The impression you get during a visit
The only sure way to get a feel for the environment of an institution is to visit in person. Most schools offer at least one “open house” session per year, whereby prospective students can tour the campus and take in the atmosphere. Open houses also provide an opportunity to meet students and teachers who can offer valuable insights about day-to-day life at the institution.
Ask yourself the question: Am I willing to attend a school that is far from my home, knowing that I will be forced to spend more time travelling, rather than studying? If the answer is no, you may want to consider choosing a school that is close to where you live.
If the school you really want to attend is far from where you live, you may want to consider living in the institution’s student residences. Of course, you will need to find out if this is a possibility at your preferred school.
Some schools are renowned for their openness and diversity, traits that may translate into a more ‘liberal’ culture; other schools may have a reputation as more conservative or serious-minded. Regardless of which you prefer, choose an institution that aligns well with your values and your personality. Taking the time to reflect and develop a little self-knowledge can be very helpful in guiding you to where you will be happiest; for example, if you are an artistic person, it may be wise to consider attending a school that emphasizes innovation and creativity.
Your grades and education history
Admission criteria can vary substantially from one institution to another, even for the same program. It’s important to find out about schools’ admissibility requirements, especially academic requirements, for example if there is a particular grade you need to have achieved in a course to be considered for admission. Most schools provide this information publicly.
Your personal criteria: what are you looking for?

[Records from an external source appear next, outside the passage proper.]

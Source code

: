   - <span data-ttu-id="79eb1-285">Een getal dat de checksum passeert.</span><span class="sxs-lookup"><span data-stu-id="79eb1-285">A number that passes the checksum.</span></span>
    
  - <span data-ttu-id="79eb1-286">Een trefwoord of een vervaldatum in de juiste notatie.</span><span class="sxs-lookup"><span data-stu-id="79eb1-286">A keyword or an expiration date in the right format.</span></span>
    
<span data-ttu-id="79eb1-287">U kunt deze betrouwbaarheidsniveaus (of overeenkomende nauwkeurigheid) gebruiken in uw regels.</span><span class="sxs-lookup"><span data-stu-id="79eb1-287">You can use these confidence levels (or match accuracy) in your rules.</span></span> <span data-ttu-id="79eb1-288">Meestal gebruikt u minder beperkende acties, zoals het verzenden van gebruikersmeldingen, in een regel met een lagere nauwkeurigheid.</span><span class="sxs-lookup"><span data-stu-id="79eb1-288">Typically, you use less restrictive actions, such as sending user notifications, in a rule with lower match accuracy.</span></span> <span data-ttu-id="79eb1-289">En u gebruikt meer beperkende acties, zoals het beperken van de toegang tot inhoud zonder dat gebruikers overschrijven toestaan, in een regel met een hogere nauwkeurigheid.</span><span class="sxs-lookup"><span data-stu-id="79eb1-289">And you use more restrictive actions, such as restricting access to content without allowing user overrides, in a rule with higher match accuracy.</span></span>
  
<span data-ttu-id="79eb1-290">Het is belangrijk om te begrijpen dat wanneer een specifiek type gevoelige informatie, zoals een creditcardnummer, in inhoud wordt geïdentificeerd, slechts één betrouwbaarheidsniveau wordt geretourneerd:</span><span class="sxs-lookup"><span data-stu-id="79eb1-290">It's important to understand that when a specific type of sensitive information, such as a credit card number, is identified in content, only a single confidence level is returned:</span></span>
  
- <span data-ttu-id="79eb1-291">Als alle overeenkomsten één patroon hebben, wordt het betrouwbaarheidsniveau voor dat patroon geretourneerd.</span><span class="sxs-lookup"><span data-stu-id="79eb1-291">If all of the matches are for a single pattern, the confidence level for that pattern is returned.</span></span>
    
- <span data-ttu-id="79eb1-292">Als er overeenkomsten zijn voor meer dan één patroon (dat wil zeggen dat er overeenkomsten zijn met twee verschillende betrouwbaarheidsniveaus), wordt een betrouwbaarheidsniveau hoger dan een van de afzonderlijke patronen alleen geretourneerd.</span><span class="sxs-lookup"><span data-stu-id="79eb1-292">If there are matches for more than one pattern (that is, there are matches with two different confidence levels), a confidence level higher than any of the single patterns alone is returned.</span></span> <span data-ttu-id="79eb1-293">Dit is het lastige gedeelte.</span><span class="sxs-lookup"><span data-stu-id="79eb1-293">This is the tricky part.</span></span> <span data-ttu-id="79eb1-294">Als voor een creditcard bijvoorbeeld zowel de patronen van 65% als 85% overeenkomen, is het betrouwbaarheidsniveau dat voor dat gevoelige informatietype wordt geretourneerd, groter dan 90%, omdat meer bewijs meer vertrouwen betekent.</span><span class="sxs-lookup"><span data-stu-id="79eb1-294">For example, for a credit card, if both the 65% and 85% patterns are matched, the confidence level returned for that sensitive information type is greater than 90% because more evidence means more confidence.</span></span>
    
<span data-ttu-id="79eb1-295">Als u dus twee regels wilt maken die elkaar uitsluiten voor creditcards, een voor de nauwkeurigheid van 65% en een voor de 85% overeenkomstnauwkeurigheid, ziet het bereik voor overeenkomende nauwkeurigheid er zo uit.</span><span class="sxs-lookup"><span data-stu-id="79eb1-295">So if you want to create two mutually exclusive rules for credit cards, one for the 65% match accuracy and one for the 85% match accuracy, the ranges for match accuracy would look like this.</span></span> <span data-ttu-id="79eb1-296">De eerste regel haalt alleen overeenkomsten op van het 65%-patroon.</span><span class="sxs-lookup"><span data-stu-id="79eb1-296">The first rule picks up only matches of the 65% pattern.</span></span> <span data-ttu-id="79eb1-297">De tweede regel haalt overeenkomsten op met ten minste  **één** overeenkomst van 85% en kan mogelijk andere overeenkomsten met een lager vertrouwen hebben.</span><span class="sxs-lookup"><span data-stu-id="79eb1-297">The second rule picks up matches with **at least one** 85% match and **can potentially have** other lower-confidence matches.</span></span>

Ask yourself: what exactly are you looking for from your educational experience? Write down what is most important to you in terms of what you want to achieve and what you want to get out of your experience in higher education. This might include:
- Social and cultural activities, community events and outdoor activities
- Sports programs for students
- Environmental programs
- Access to a professional and educational development center
- Health services
- Special assistance for students with particular needs
- Access to international exchange programs
- Work-study programs
- Online courses
- Bilingual or trilingual programs
To sum up, it isn’t an easy task to choose the educational institution that’s right for you. Take your time to really think about what you want out of your experience based on the criteria that are most important to you. Find out as much as you can about your potential choices. By doing this, you will improve your chances of finding what you’re looking for.